• Work required: What is needed is an exact copy of the entries below, with every picture left out.

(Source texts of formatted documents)
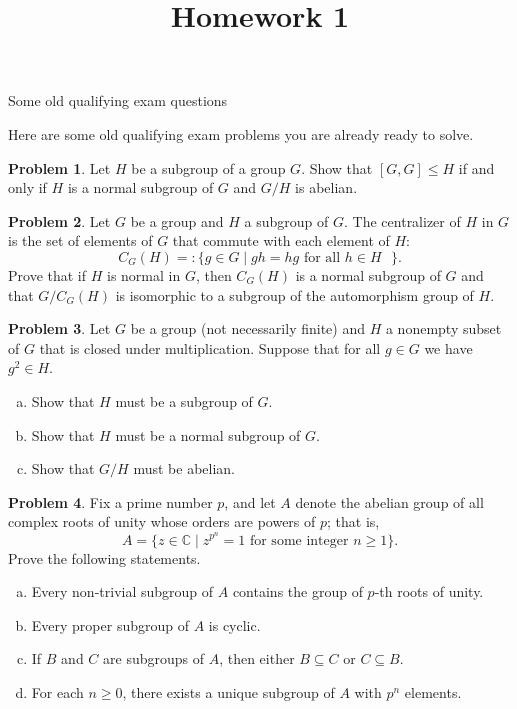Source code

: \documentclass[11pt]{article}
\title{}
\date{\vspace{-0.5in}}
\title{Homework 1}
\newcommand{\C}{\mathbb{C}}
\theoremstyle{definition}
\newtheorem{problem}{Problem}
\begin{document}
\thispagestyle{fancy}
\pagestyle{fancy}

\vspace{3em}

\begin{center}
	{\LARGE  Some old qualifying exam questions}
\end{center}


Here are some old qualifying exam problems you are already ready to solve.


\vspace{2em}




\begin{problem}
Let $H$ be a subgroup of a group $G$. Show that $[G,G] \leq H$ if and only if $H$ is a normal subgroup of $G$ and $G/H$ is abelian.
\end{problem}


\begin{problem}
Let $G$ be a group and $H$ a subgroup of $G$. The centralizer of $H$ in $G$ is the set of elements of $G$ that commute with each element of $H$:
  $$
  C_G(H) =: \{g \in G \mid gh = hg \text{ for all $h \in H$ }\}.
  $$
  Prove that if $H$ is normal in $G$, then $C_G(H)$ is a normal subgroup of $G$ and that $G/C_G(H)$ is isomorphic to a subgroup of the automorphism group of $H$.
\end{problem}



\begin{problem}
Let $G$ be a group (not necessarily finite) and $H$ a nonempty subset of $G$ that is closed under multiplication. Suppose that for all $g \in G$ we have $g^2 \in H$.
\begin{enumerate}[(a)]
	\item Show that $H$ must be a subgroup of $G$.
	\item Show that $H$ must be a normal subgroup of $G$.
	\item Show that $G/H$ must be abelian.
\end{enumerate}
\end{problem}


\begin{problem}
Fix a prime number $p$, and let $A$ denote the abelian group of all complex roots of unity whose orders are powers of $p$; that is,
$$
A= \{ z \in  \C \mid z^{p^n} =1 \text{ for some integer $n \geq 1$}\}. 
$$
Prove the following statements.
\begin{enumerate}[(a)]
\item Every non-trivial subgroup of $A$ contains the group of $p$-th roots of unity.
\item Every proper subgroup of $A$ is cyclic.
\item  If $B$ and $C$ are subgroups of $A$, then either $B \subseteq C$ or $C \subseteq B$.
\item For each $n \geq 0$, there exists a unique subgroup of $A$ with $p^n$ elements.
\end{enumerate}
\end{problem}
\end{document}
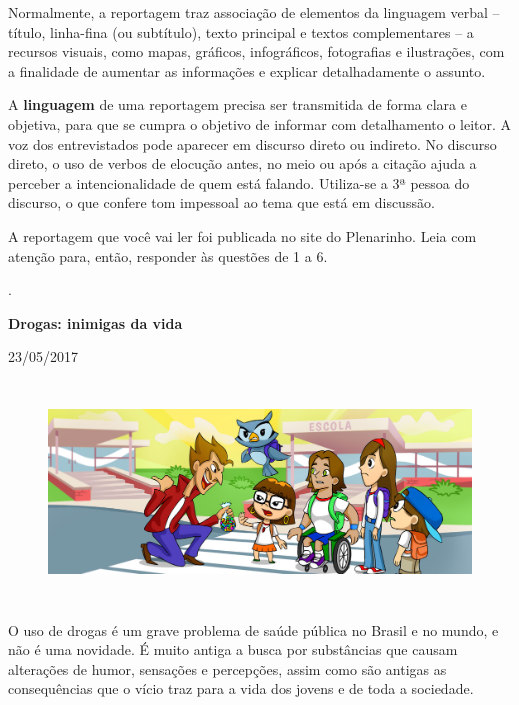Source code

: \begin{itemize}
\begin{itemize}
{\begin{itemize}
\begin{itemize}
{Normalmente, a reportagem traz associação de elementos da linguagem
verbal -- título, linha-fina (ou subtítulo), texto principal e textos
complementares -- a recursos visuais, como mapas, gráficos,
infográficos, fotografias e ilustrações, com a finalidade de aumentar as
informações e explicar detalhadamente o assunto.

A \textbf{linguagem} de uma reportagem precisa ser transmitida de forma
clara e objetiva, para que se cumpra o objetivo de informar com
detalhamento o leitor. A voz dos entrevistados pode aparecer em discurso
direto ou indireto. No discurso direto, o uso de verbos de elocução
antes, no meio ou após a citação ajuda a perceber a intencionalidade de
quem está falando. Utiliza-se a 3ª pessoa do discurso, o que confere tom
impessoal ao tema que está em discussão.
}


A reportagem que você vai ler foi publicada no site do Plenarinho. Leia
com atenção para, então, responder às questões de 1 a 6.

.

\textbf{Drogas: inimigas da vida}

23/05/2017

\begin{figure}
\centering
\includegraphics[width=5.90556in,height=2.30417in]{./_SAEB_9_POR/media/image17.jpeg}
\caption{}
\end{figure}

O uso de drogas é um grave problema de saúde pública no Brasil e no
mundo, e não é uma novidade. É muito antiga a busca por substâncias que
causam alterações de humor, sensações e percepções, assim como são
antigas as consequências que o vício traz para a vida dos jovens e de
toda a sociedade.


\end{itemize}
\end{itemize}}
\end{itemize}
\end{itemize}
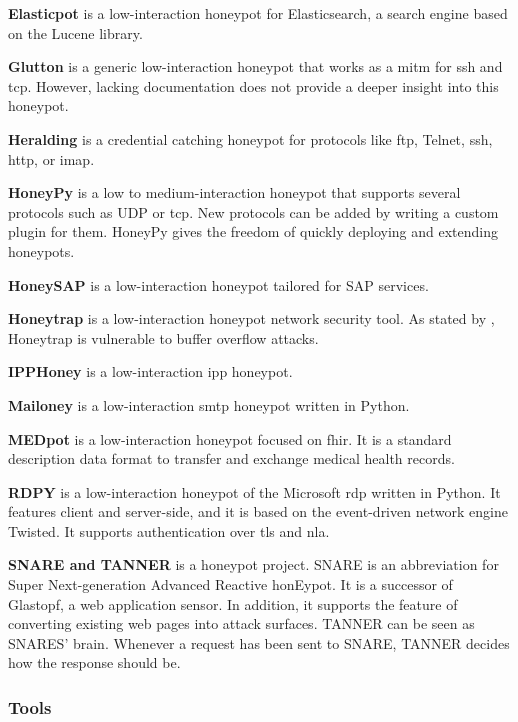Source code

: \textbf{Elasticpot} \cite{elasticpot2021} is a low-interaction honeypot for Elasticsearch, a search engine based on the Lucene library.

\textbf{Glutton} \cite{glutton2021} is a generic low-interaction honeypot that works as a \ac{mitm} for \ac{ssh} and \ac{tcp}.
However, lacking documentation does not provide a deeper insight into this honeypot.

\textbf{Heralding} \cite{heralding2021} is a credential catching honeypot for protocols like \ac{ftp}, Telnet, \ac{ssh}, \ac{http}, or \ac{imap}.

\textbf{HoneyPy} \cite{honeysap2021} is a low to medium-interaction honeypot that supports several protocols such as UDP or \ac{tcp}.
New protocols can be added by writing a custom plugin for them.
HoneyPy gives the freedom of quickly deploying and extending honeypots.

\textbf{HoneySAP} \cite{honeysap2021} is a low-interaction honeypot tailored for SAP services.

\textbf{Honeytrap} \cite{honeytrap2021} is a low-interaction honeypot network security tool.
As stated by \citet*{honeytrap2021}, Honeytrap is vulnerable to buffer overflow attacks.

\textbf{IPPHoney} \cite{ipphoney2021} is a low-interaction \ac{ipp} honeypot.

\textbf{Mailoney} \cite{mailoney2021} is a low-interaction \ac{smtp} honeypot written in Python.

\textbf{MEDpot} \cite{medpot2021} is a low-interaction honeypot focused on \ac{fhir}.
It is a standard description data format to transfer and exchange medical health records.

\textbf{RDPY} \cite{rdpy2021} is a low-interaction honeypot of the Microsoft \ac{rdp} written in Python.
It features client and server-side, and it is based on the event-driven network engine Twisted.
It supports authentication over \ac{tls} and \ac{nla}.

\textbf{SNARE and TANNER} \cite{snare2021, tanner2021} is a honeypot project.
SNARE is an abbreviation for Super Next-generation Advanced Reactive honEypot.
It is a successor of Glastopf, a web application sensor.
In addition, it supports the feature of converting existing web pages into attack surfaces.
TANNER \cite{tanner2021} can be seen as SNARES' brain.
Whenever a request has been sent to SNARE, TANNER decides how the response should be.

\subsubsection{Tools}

• Answer area:
Source code

: \documentclass[11pt]{article}
\title{}
\date{\vspace{-0.5in}}
\title{Homework 1}
\newcommand{\C}{\mathbb{C}}
\theoremstyle{definition}
\newtheorem{problem}{Problem}
\begin{document}
\thispagestyle{fancy}
\pagestyle{fancy}

\vspace{3em}

\begin{center}
	{\LARGE  Some old qualifying exam questions}
\end{center}


Here are some old qualifying exam problems you are already ready to solve.


\vspace{2em}




\begin{problem}
Let $H$ be a subgroup of a group $G$. Show that $[G,G] \leq H$ if and only if $H$ is a normal subgroup of $G$ and $G/H$ is abelian.
\end{problem}


\begin{problem}
Let $G$ be a group and $H$ a subgroup of $G$. The centralizer of $H$ in $G$ is the set of elements of $G$ that commute with each element of $H$:
  $$
  C_G(H) =: \{g \in G \mid gh = hg \text{ for all $h \in H$ }\}.
  $$
  Prove that if $H$ is normal in $G$, then $C_G(H)$ is a normal subgroup of $G$ and that $G/C_G(H)$ is isomorphic to a subgroup of the automorphism group of $H$.
\end{problem}



\begin{problem}
Let $G$ be a group (not necessarily finite) and $H$ a nonempty subset of $G$ that is closed under multiplication. Suppose that for all $g \in G$ we have $g^2 \in H$.
\begin{enumerate}[(a)]
	\item Show that $H$ must be a subgroup of $G$.
	\item Show that $H$ must be a normal subgroup of $G$.
	\item Show that $G/H$ must be abelian.
\end{enumerate}
\end{problem}


\begin{problem}
Fix a prime number $p$, and let $A$ denote the abelian group of all complex roots of unity whose orders are powers of $p$; that is,
$$
A= \{ z \in  \C \mid z^{p^n} =1 \text{ for some integer $n \geq 1$}\}. 
$$
Prove the following statements.
\begin{enumerate}[(a)]
\item Every non-trivial subgroup of $A$ contains the group of $p$-th roots of unity.
\item Every proper subgroup of $A$ is cyclic.
\item  If $B$ and $C$ are subgroups of $A$, then either $B \subseteq C$ or $C \subseteq B$.
\item For each $n \geq 0$, there exists a unique subgroup of $A$ with $p^n$ elements.
\end{enumerate}
\end{problem}
\end{document}
Source code

: \begin{itemize}
\begin{itemize}
{\begin{itemize}
\begin{itemize}
{Normalmente, a reportagem traz associação de elementos da linguagem
verbal -- título, linha-fina (ou subtítulo), texto principal e textos
complementares -- a recursos visuais, como mapas, gráficos,
infográficos, fotografias e ilustrações, com a finalidade de aumentar as
informações e explicar detalhadamente o assunto.

A \textbf{linguagem} de uma reportagem precisa ser transmitida de forma
clara e objetiva, para que se cumpra o objetivo de informar com
detalhamento o leitor. A voz dos entrevistados pode aparecer em discurso
direto ou indireto. No discurso direto, o uso de verbos de elocução
antes, no meio ou após a citação ajuda a perceber a intencionalidade de
quem está falando. Utiliza-se a 3ª pessoa do discurso, o que confere tom
impessoal ao tema que está em discussão.
}


A reportagem que você vai ler foi publicada no site do Plenarinho. Leia
com atenção para, então, responder às questões de 1 a 6.

.

\textbf{Drogas: inimigas da vida}

23/05/2017

\begin{figure}
\centering
\includegraphics[width=5.90556in,height=2.30417in]{./_SAEB_9_POR/media/image17.jpeg}
\caption{}
\end{figure}

O uso de drogas é um grave problema de saúde pública no Brasil e no
mundo, e não é uma novidade. É muito antiga a busca por substâncias que
causam alterações de humor, sensações e percepções, assim como são
antigas as consequências que o vício traz para a vida dos jovens e de
toda a sociedade.


\end{itemize}
\end{itemize}}
\end{itemize}
\end{itemize}
Source code

: \textbf{Elasticpot} \cite{elasticpot2021} is a low-interaction honeypot for Elasticsearch, a search engine based on the Lucene library.

\textbf{Glutton} \cite{glutton2021} is a generic low-interaction honeypot that works as a \ac{mitm} for \ac{ssh} and \ac{tcp}.
However, lacking documentation does not provide a deeper insight into this honeypot.

\textbf{Heralding} \cite{heralding2021} is a credential catching honeypot for protocols like \ac{ftp}, Telnet, \ac{ssh}, \ac{http}, or \ac{imap}.

\textbf{HoneyPy} \cite{honeysap2021} is a low to medium-interaction honeypot that supports several protocols such as UDP or \ac{tcp}.
New protocols can be added by writing a custom plugin for them.
HoneyPy gives the freedom of quickly deploying and extending honeypots.

\textbf{HoneySAP} \cite{honeysap2021} is a low-interaction honeypot tailored for SAP services.

\textbf{Honeytrap} \cite{honeytrap2021} is a low-interaction honeypot network security tool.
As stated by \citet*{honeytrap2021}, Honeytrap is vulnerable to buffer overflow attacks.

\textbf{IPPHoney} \cite{ipphoney2021} is a low-interaction \ac{ipp} honeypot.

\textbf{Mailoney} \cite{mailoney2021} is a low-interaction \ac{smtp} honeypot written in Python.

\textbf{MEDpot} \cite{medpot2021} is a low-interaction honeypot focused on \ac{fhir}.
It is a standard description data format to transfer and exchange medical health records.

\textbf{RDPY} \cite{rdpy2021} is a low-interaction honeypot of the Microsoft \ac{rdp} written in Python.
It features client and server-side, and it is based on the event-driven network engine Twisted.
It supports authentication over \ac{tls} and \ac{nla}.

\textbf{SNARE and TANNER} \cite{snare2021, tanner2021} is a honeypot project.
SNARE is an abbreviation for Super Next-generation Advanced Reactive honEypot.
It is a successor of Glastopf, a web application sensor.
In addition, it supports the feature of converting existing web pages into attack surfaces.
TANNER \cite{tanner2021} can be seen as SNARES' brain.
Whenever a request has been sent to SNARE, TANNER decides how the response should be.

\subsubsection{Tools}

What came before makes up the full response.